Personally, I think the pastor should make as much as he can.  We all should.  The burden is on the elders to determine what the job is worth.

In my area, we have serveral who make a lot more than the average congregant, and several in the 6 figure range.  I don't understand why the ones who make more than the average Joe get tax free housing.  I don't blame them for taking it, just think the tax law should be adjusted a bit.

Ideal preacher: not sure. I understand where the OP is going, but many contemporary churches do not over work the preacher, they pay him well, and he does not deal directly with congregants anymore.


----------



## mtnwoman (Nov 9, 2011)

JB0704 said:


> Personally, I think the pastor should make as much as he can.  We all should.  The burden is on the elders to determine what the job is worth.
> 
> In my area, we have serveral who make a lot more than the average congregant, and several in the 6 figure range.  I don't understand why the ones who make more than the average Joe get tax free housing.  I don't blame them for taking it, just think the tax law should be adjusted a bit.
> 
> Ideal preacher: not sure. I understand where the OP is going, but many contemporary churches do not over work the preacher, they pay him well, and he does not deal directly with congregants anymore.

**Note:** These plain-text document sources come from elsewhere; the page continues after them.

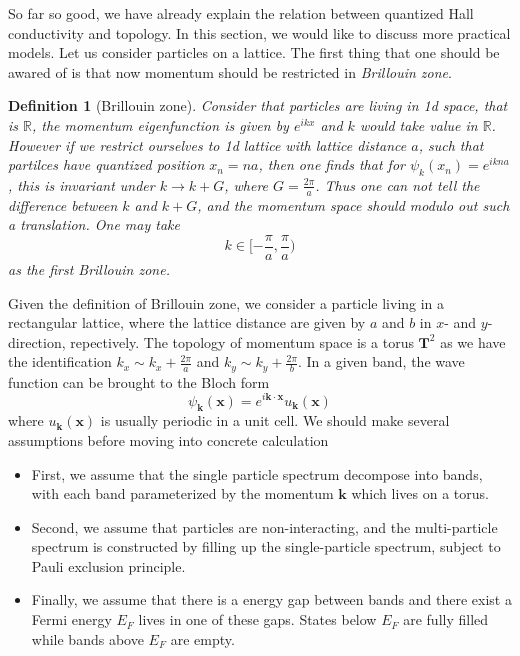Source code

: \documentclass[12pt,a4paper]{article}
\numberwithin{equation}{section}
\newtheorem{definition}{Definition}
\begin{document}
So far so good, we have already explain the relation between quantized Hall conductivity and topology. In this section, we would like to discuss more practical models.
Let us consider particles on a lattice. The first thing that one should be awared of is that now momentum should be restricted in \textit{Brillouin zone}. 
\begin{definition}[Brillouin zone]
    Consider that particles are living in 1d space, that is $\mathbb{R}$, the momentum eigenfunction is given by $e^{ikx}$ and $k$ would take value in $\mathbb{R}$. However if we restrict ourselves
    to 1d lattice with lattice distance $a$, such that partilces have quantized position $x_n=na$, then one finds that for $\psi_k(x_n) = e^{ikna}$, this is invariant under $k\to k+G$, where $G=\frac{2\pi}{a}$.
    Thus one can not tell the difference between $k$ and $k+G$, and the momentum space should modulo out such a translation. One may take 
    \begin{equation}
        k \in [-\frac{\pi}{a},\frac{\pi}{a})
    \end{equation}
    as the first Brillouin zone.
\end{definition}

Given the definition of Brillouin zone, we consider a particle living in a rectangular lattice, where the lattice distance are given by $a$ and $b$ in $x$- and $y$-direction, repectively.
The topology of momentum space is a torus $\mathbf{T}^2$ as we have the identification $k_x\sim k_x+ \frac{2\pi}{a}$ and $k_y\sim k_y+ \frac{2\pi}{b}$.
In a given band, the wave function can be brought to the Bloch form
\begin{equation}
    \psi_{\mathbf{k}}(\mathbf{x}) = e^{i\mathbf{k}\cdot \mathbf{x}}u_{\mathbf{k}}(\mathbf{x})
\end{equation}
where $u_{\mathbf{k}}(\mathbf{x})$ is usually periodic in a unit cell. We should make several assumptions before moving into concrete calculation
\begin{itemize}
    \item First, we assume that the single particle spectrum decompose into bands, with each band parameterized by the momentum $\mathbf{k}$ which lives on a torus.
    \item Second, we assume that particles are non-interacting, and the multi-particle spectrum is constructed by filling up the single-particle spectrum, subject to Pauli exclusion principle.
    \item Finally, we assume that there is a energy gap between bands and there exist a Fermi energy $E_F$ lives in one of these gaps. States below $E_F$ are fully filled while bands above $E_F$ are empty.
\end{itemize}
\end{document}
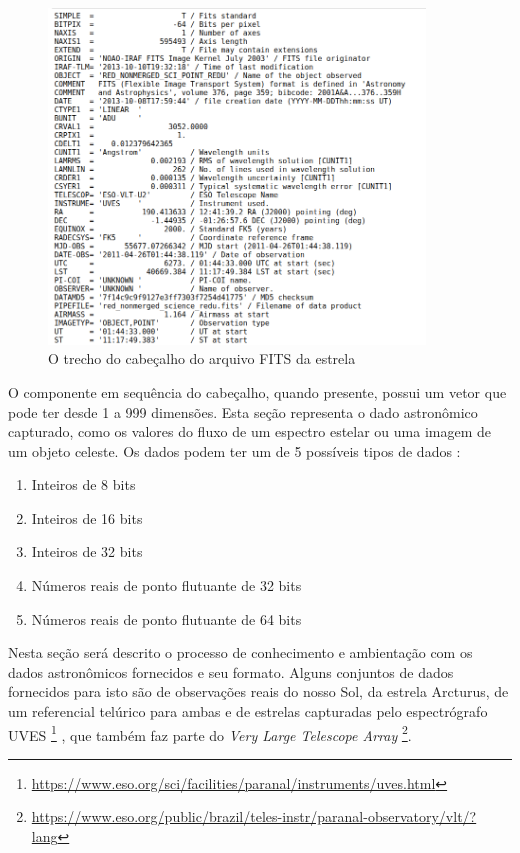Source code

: \begin{figure}[htb]
\centering
\includegraphics[width=10cm]{figuras/fits_header.png}
\caption{O trecho do cabeçalho do arquivo FITS da estrela }
\label{fig:fits-header}
\end{figure}

O componente em sequência do cabeçalho, quando presente, possui um vetor que pode ter desde 1 a 999 dimensões. Esta seção representa o dado astronômico capturado, como os valores do fluxo de um espectro estelar ou uma imagem de um objeto celeste. Os dados podem ter um de 5 possíveis tipos de dados \citep{pence2010definition}:

\begin{enumerate}
    \item Inteiros de 8 bits
    \item Inteiros de 16 bits
    \item Inteiros de 32 bits
    \item Números reais de ponto flutuante de 32 bits
    \item Números reais de ponto flutuante de 64 bits
\end{enumerate}

Nesta seção será descrito o processo de conhecimento e ambientação com os dados astronômicos fornecidos e seu formato. Alguns conjuntos de dados fornecidos para isto são de observações reais do nosso Sol, da estrela Arcturus, de um referencial telúrico para ambas e de estrelas capturadas pelo espectrógrafo UVES \footnote{\url{https://www.eso.org/sci/facilities/paranal/instruments/uves.html}} \citep{2000SPIE.4008..534D}, que também faz parte do \textit{Very Large Telescope Array} \footnote{\url{https://www.eso.org/public/brazil/teles-instr/paranal-observatory/vlt/?lang}}.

My pastor owns his own home or at least buying it. Between all the guys in the church they all help each other fixing their houses up....wish they would come help me.....lol. I think most churches don't provide housing any more unless they are the type of churches that rotate pastors. And a good portion of those pastors, work a full time job too, their perk is the free rent. Ya know that even the house that the preacher lives in belongs to the church he doesn't have an interest payment to deduct from his taxes, so it probably works itself out. Heck we're taxed to death now, can't we get a break once in a while


----------



## JB0704 (Nov 9, 2011)

mtnwoman said:


> My pastor owns his own home or at least buying it. Between all the guys in the church they all help each other fixing their houses up....wish they would come help me.....lol. I think most churches don't provide housing any more unless they are the type of churches that rotate pastors. And a good portion of those pastors, work a full time job too, their perk is the free rent. Ya know that even the house that the preacher lives in belongs to the church he doesn't have an interest payment to deduct from his taxes, so it probably works itself out. Heck we're taxed to death now, can't we get a break once in a while



The church can pay that portion of his salary as a housing allowance, tax free.  Regardless of whether he owns his home or not, he gets tax free housing.  This applies to the bi-vocational pastors, and the ones who make a quarter million a year. There is no salary cap on this perk.  

I know there are exceptions to the rule.  My point is that everybody should be treated the same as far as the government is concerned.  Preacher or not.


----------